A three-day New Mexico Environment Department hearing on the need for a new underground shaft for the Department of Energy’s Waste Isolation Pilot Plant kicked off this week with a lawyer for DOE saying the case is not about a life extension for the transuranic waste disposal site.
The hearing is about efforts to “restore a crippled ventilation system” that has slowed operations of the Waste Isolation Pilot Plant (WIPP) “to a crawl,” said Michael Woodward, the attorney for DOE and prime contractor Nuclear Waste Partnership, in his opening remarks Monday.
“Air to an underground mine is like blood to a body,” Woodward said. Without airflow to the work area 2,100 feet below the surface, WIPP cannot operate, he added.
The DOE and its contractor seek to modify the existing hazardous waste permit to add language allowing a new air intake shaft, also known as Shaft No. 5, Woodward said.
While increasing the amount of underground airflow is important, the ability to “direct and filter contaminated air”— mitigate the release of contaminated air to the surface and keep any bad air away from underground workers — is also vital, Woodward said.
Last November, the state refused to renew a temporary work authorization on sinking the new shaft in part because of the high number of COVID-19 cases at WIPP during that time.
The new shaft amendment is supported by the New Mexico Environment Department’s Hazardous Waste Bureau. Sometime after this week’s testimony, Administrative Law Judge Gregory Chakalian will make a recommendation to the New Mexico Environment Secretary James Kenney, who will make the final decision.
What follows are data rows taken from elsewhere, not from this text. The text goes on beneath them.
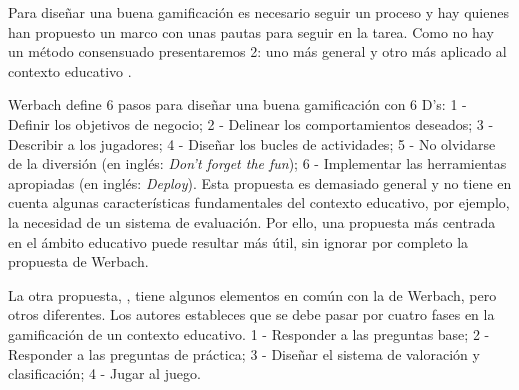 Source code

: Para diseñar una buena gamificación es necesario seguir un proceso y hay quienes han propuesto un marco con unas pautas para seguir en la tarea. 
%
Como no hay un método consensuado presentaremos 2: uno más general  \citep{werbach2012win} y otro más aplicado al contexto educativo  \citep*{kapp2013gamification}.

Werbach define 6 pasos para diseñar una buena gamificación con 6 D's: 
1 - Definir los objetivos de negocio; 2 - Delinear los comportamientos deseados; 3 - Describir a los jugadores; 4 - Diseñar los bucles de actividades; 5 - No olvidarse de la diversión (en inglés: \textit{Don't forget the fun}); 6 - Implementar las herramientas apropiadas (en inglés: \textit{Deploy}).
%
Esta propuesta es demasiado general y no tiene en cuenta algunas características fundamentales del contexto educativo, por ejemplo, la necesidad de un sistema de evaluación.
%
Por ello, una propuesta más centrada en el ámbito educativo puede resultar más útil, sin ignorar por completo la propuesta de Werbach.

La otra propuesta,  \cite{kapp2013gamification}, tiene algunos elementos en común con la de Werbach, pero otros diferentes. 
%
Los autores estableces que se debe pasar por cuatro fases en la gamificación de un contexto educativo. 1 - Responder a las preguntas base; 2 - Responder a las preguntas de práctica; 3 - Diseñar el sistema de valoración y clasificación; 4 - Jugar al juego.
Critics of the new utility shaft, No. 5, assert that DOE and its contractor will get many of the same air quality benefits from the planned Safety Significant Confinement Ventilation System that, after a long wait and some false starts, is supposed to be ready at WIPP by 2025.
This upgraded ventilation system is designed to provide about 540,000 cubic feet per minute to the underground, which is more than triple the current level. Last month, the prime hired a new subcontractor to replace the replacement subcontractor fired last summer.
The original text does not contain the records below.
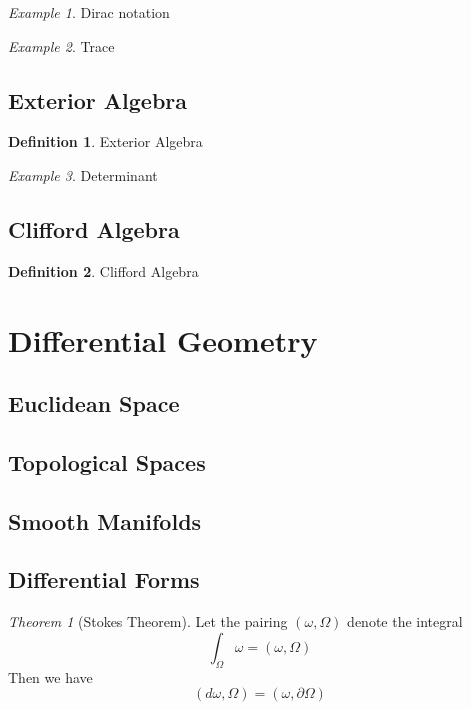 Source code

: \documentclass[12pt]{article}
\theoremstyle{definition}
\newtheorem{definition}{Definition}[section]
\theoremstyle{remark}
\theoremstyle{example}
\newtheorem{example}{Example}
\theoremstyle{theorem}
\newtheorem{theorem}{Theorem}
\theoremstyle{lemma}
\begin{document}
\begin{example}
	Dirac notation
\end{example}

\begin{example}
	Trace
\end{example}

\subsection{Exterior Algebra}

\begin{definition}
	Exterior Algebra
\end{definition}

\begin{example}
	Determinant
\end{example}

\subsection{Clifford Algebra}

\begin{definition}
	Clifford Algebra
\end{definition}

\section{Differential Geometry}

\subsection{Euclidean Space}

\subsection{Topological Spaces}

\subsection{Smooth Manifolds}

\subsection{Differential Forms}

\begin{theorem}[Stokes Theorem]
	Let the pairing $(\omega,\Omega)$ denote the integral
	\begin{equation}
		\int_\Omega\omega = (\omega,\Omega)
	\end{equation}
	Then we have
	\begin{equation}
		(d\omega,\Omega)=(\omega,\partial\Omega)
	\end{equation}
\end{theorem}
\end{document}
The Shaft No. 5 permit is opposed by groups such as Nuclear Watch New Mexico, the Southwest Research and Information Center and Concerned Citizens for Nuclear Safety. Among other things, the groups question if a nearly $200-million investment in the shaft is justified given that WIPP is currently supposed to stop waste disposal by 2030 unless DOE is able to get the state permit extended through 2050. The DOE filed for a permit renewal in 2020.
That application is still under review, New Mexico Environment Department spokeswoman Maddy Hayden said in a Tuesday email. The disposal phase for WIPP started in 1999 and was expected to go on for 25 years. After that, there was to be a nominally 10-year period for decommissioning and closure. So the disposal phase under the original permit is expected to extend until 2024 with final closure certification being 2034, Hayden said.
“It is expected that new closure dates and details will be addressed in the permit renewal process,” Hayden said in the email.
The advocacy groups have tried unsuccessfully to have the utility shaft proceedings combined with the larger permit renewal case, Joni Arends, executive director of the Concerned Citizens for Nuclear Safety, said recently in a radio interview.
Robert Kehrman, an engineer with more than 30 years of experience, said during testimony Monday that the new utility shaft will, working in tandem with the new ventilation system, enable WIPP to once again “multitask” by doing waste emplacement, maintenance and salt mining at the same time.
That is an ability the underground disposal site has lacked since a 2014 underground radiation leak led to a nearly three-year shutdown at the mine, Kehrman said.
While limited operations resumed in 2017, “limited is the key word,” Woodward said.
However, Lindsay Lovejoy, the attorney for Southwest Research and Information Center said this argument itself carries limited weight unless the state allows further waste disposal beyond 2024. For example, the only salt mining now being done is to develop the new Panel 8 for waste disposal and that panel is supposed to be ready by January 2022, Lovejoy said.